I have a small woodshop (950 sq. ft.) in the loft of a barn that I am planning on insulating with spray foam. I’m going to use the fire rated stuff, and will probably leave the rafters exposed and just use the foam (3 or 4 inches) and “flash and bat” the walls (1 inch of foam to seal followed by fiberglass bats). I could save some money by using the flash and bat method on the underside of the roof also but am unsure if that would cause a problem since there won’t be any ventilation. (????)
I’ve been looking at the do-it-yourself kits, not so much because I begrudge hiring someone to come in and do it, but because I can’t imagine moving stuff away from all the walls at once so a contractor would have access to the whole job at once. There’s a lot of stuff in the shop and I figure doing it myself I can do one wall, move things back into place, then move on to the next wall another day. The sources I’ve found look like the material will cost me about $1 per board foot (ouch!)

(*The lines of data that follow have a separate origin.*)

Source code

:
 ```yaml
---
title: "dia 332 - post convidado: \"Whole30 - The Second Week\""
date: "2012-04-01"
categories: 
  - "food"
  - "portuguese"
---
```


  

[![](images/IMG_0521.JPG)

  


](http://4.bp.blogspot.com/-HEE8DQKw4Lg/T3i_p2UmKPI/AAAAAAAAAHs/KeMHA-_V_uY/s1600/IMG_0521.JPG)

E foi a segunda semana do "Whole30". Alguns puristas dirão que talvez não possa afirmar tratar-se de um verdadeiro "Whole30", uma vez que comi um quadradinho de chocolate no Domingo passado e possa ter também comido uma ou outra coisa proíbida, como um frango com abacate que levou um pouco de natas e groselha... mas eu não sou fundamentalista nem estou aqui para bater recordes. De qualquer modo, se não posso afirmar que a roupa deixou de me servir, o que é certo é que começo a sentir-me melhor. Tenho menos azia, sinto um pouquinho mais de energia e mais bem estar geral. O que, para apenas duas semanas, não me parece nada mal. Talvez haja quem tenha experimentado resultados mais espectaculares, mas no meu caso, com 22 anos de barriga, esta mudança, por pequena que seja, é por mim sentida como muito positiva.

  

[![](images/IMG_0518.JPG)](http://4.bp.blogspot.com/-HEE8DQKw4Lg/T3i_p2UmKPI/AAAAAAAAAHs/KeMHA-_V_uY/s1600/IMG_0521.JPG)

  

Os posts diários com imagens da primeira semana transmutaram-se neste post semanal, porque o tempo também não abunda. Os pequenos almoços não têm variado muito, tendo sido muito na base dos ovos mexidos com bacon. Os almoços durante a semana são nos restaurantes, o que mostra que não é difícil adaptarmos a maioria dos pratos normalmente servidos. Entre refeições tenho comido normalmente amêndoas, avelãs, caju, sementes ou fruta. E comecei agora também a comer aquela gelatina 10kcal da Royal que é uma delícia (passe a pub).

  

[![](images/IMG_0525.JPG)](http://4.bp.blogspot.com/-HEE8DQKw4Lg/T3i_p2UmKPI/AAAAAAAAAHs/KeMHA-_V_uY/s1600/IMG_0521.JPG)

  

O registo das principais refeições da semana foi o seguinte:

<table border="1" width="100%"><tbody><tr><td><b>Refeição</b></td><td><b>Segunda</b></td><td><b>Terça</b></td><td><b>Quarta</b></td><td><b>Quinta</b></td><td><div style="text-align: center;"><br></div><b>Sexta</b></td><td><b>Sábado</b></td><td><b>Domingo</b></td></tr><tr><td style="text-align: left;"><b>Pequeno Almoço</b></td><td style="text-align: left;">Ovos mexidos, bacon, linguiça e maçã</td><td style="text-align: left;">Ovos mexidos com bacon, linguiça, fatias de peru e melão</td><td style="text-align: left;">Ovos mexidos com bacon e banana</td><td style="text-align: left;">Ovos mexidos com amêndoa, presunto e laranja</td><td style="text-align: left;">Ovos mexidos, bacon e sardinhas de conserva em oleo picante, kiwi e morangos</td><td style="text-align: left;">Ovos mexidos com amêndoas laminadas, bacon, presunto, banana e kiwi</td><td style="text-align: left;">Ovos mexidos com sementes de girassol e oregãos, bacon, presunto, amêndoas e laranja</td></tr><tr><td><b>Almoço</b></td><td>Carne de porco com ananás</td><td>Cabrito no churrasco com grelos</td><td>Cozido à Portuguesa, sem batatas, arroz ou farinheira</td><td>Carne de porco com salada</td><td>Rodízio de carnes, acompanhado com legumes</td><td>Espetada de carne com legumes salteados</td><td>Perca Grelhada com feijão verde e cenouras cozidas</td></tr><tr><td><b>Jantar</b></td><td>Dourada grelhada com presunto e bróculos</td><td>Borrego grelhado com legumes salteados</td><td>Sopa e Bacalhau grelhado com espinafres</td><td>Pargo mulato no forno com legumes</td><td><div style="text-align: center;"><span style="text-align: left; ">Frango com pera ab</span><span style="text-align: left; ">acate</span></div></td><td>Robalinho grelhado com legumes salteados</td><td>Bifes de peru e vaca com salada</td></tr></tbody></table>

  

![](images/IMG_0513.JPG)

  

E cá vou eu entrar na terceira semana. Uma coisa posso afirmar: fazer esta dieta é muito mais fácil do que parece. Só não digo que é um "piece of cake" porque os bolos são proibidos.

I’ve never done this before so I’m hoping that someone who has experience and has used this stuff can comment on whether this seems like a feasible/reasonable way to go about it?
thanks, Mark
Replies
We have a bonus room that's paneled w/ 2 big walls against the attic. It's ridiculously leaky, air-wise, and I'd pulled off all the old FG in preparation to try to fix that and reinsulate. Rather than try to detail each board w/ caulk, then batt, then put up rigid foam board over the framing, I opted to spray the whole thing w/ 2-lb polyurethane.
I looked at the kits and got a quote from a contractor a friend had used w/ good results. Having someone else do it cost only about $150 more than buying the kits. For that, it was worth it to minimize my hassle. And it's fairly close to what I've read generally about DIYing insulation vs. paying an installer- no matter which kind, the installer's getting a good enough deal that the installed cost isn't much more than you'd pay for the material.
The other thing to think about a little is that trying to spray on an inch isn't going to be very precise at all. You'll end up with lots of bumps that'll compress the FG you put up over it and make it less effective. Picky but true.
I don't know if the lighter-weight foam (0.5 lb) would be cheaper. But I have such a backlog of DIY work to do that getting this one task out of the way was worth a couple hundred. YMMV.
Have you considered or priced using rigid foam insulation as the first layer with a expanding foam to fill in the gaps? You could leave 1/4" around the edges and then go back with the expanding and have the same effect. I am considering doing a large hip roof this way for some of the same reasons you have mentioned.